An overview of studies covering more than 400,000 people showed that individuals who exceed 48 working hours per week -- the European Union's suggested maximum -- are likelier to consume "risky" quantities of alcohol, they said.
The paper, published in The BMJ journal, reported that long working hours boosted the likelihood of higher alcohol intake by 11% overall.
People who worked 49-54 hours a week ran a 13% higher risk of developing a "risky alcohol use" habit compared to counterparts who worked a 35-40-hour work week.
Those working 55 hours or more were at 12% more at risk.
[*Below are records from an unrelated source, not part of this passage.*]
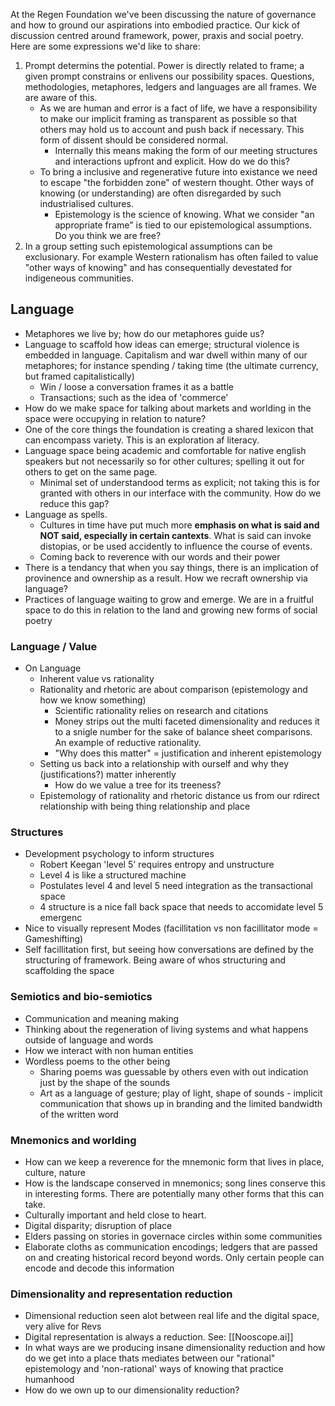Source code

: At the Regen Foundation we've been discussing the nature of governance and how to ground our aspirations into embodied practice. Our kick of discussion centred around framework, power, praxis and social poetry. Here are some expressions we'd like to share:

1) Prompt determins the potential. Power is directly related to frame; a given prompt constrains or enlivens our possibility spaces. Questions, methodologies, metaphores, ledgers and languages are all frames. We are aware of this.
	- As we are human and error is a fact of life, we have a responsibility to make our implicit framing as transparent as possible so that others may hold us to account and push back if necessary. This form of dissent should be considered normal. 
		- Internally this means making the form of our meeting structures and interactions upfront and explicit. How do we do this? 
	- To bring a inclusive and regenerative future into existance we need to escape "the forbidden zone" of western thought. Other ways of knowing (or understanding) are often disregarded by such industrialised cultures. 
		- Epistemology is the science of knowing. What we consider "an appropriate frame" is tied to our epistemological assumptions. Do you think we are free? 
2) In a group setting such epistemological assumptions can be exclusionary. For example Western rationalism has often failed to value "other ways of knowing" and has consequentially devestated for indigeneous communities. 



## Language
- Metaphores we live by; how do our metaphores guide us?
- Language to scaffold how ideas can emerge; structural violence is embedded in language. Capitalism and war dwell within many of our metaphores; for instance spending / taking time (the ultimate currency, but framed capitalistically)
	- Win / loose a conversation frames it as a battle
	- Transactions; such as the idea of 'commerce'
- How do we make space for talking about markets and worlding in the space were occupying in relation to nature?
 - One of the core things the foundation is creating a shared lexicon that can encompass variety. This is an exploration af literacy. 
- 	Language space being academic and comfortable for native english speakers but not necessarily so for other cultures; spelling it out for others to get on the same page.
	- Minimal set of understandood terms as explicit; not taking this is for granted with others in our interface with the community. How do we reduce this gap?
- Language as spells. 
	- Cultures in time have put much more **emphasis on what is said and NOT said, especially in certain cantexts**. What is said can invoke distopias, or be used accidently to influence the course of events. 
	- Coming back to reverence with our words and their power 
- There is a tendancy that when you say things, there is an implication of provinence and ownership as a result. How we recraft ownership via language?
- Practices of language waiting to grow and emerge. We are in a fruitful space to do this in relation to the land and growing new forms of social poetry

### Language / Value
- On Language
	- Inherent value vs rationality
	- Rationality and rhetoric are about comparison (epistemology and how we know something)
		- Scientific rationality relies on research and citations
		- Money strips out the multi faceted dimensionality and reduces it to a snigle number for the sake of balance sheet comparisons. An example of reductive rationality.
		- "Why does this matter" = justification and inherent epistemology
	- Setting us back into a relationship with ourself and why they (justifications?) matter inherently
		- How do we value a tree for its treeness?
	- Epistemology of rationality and rhetoric distance us from our rdirect relationship with being thing relationship and place

### Structures
- Development psychology to inform structures
	- Robert Keegan 'level 5' requires entropy and unstructure
	- Level 4 is like a structured machine
	- Postulates level 4 and level 5 need integration as the transactional space
	- 4 structure is a nice fall back space that needs to accomidate level 5 emergenc
- Nice to visually represent Modes (facillitation vs non facillitator mode = Gameshifting)
- Self facillitation first, but seeing how conversations are defined by the structuring of framework. Being aware of whos structuring and scaffolding the space

### Semiotics and bio-semiotics 
- Communication and meaning making
- Thinking about the regeneration of living systems and what happens outside of language and words
- How we interact with non human entities
- Wordless poems to the other being 
	- Sharing poems was guessable by others even with out indication just by the shape of the sounds
	- Art as a language of gesture; play of light, shape of sounds - implicit communication that shows up in branding and the limited bandwidth of the written word

### Mnemonics and worlding
 - How can we keep a reverence for the mnemonic form that lives in place, culture, nature
 - How is the landscape conserved in mnemonics; song lines conserve this in interesting forms. There are potentially many other forms that this can take.
- Culturally important and held close to heart.
- Digital disparity; disruption of place
- Elders passing on stories in governace circles within some communities
- Elaborate cloths as communication encodings; ledgers that are passed on and creating historical record beyond words. Only certain people can encode and decode this information 

### Dimensionality and representation reduction
- Dimensional reduction seen alot between real life and the digital space, very alive for Revs
- Digital representation is always a reduction. See: [[Nooscope.ai]]
- In what ways are we producing insane dimensionality reduction and how do we get into a place thats mediates between our "rational" epistemology and 'non-rational' ways of knowing that practice humanhood
- How do we own up to our dimensionality reduction?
"Risky" alcohol use was defined as more than 14 units per week for a woman and more than 21 for a man -- levels that have been linked to a higher risk for liver and heart disease, cancer, stroke and mental disorders.
An alcohol unit is the equivalent of a third of a pint of medium-strength beer, half a 175-millilitre (six fluid ounces) glass of red wine with 12% alcohol by volume, or a 25 ml-shot of whisky.
The findings add statistical backing to anecdotal evidence for a link between excessive work and alcohol abuse, the authors said.
More than a dozen developed economies were covered by the research, including Belgium, Britain, Canada, Denmark, Finland, France, Germany, Japan, New Zealand, Spain, Sweden, Taiwan and the United States.
"This meta-analysis supports the longstanding suspicion that among workers subjected to long working hours, alcohol can seem like a fast acting and effective way to dull work-related aches and pains and smooth the transition between work life and home life," Cassandra Okechukwu of the Harvard School of Public Health wrote in an editorial.
Long working hours have previously been linked to cardiovascular disease, depression and anxiety.
The increased risk of developing a "risky" drinking habit from over-work was small in absolute terms, Okechukwu said. Also, having a job was associated with a lower prevalence of alcohol consumption and a higher chance of recovery from alcohol misuse than being unemployed.
Even so, the risk should be taken seriously.
"Any exposure associated with avoidable increases in disease or health damaging behaviour, or both, warrants careful examination," said Okechukwu.
"Indeed, these findings could add impetus to further regulation of working hours as a public health intervention."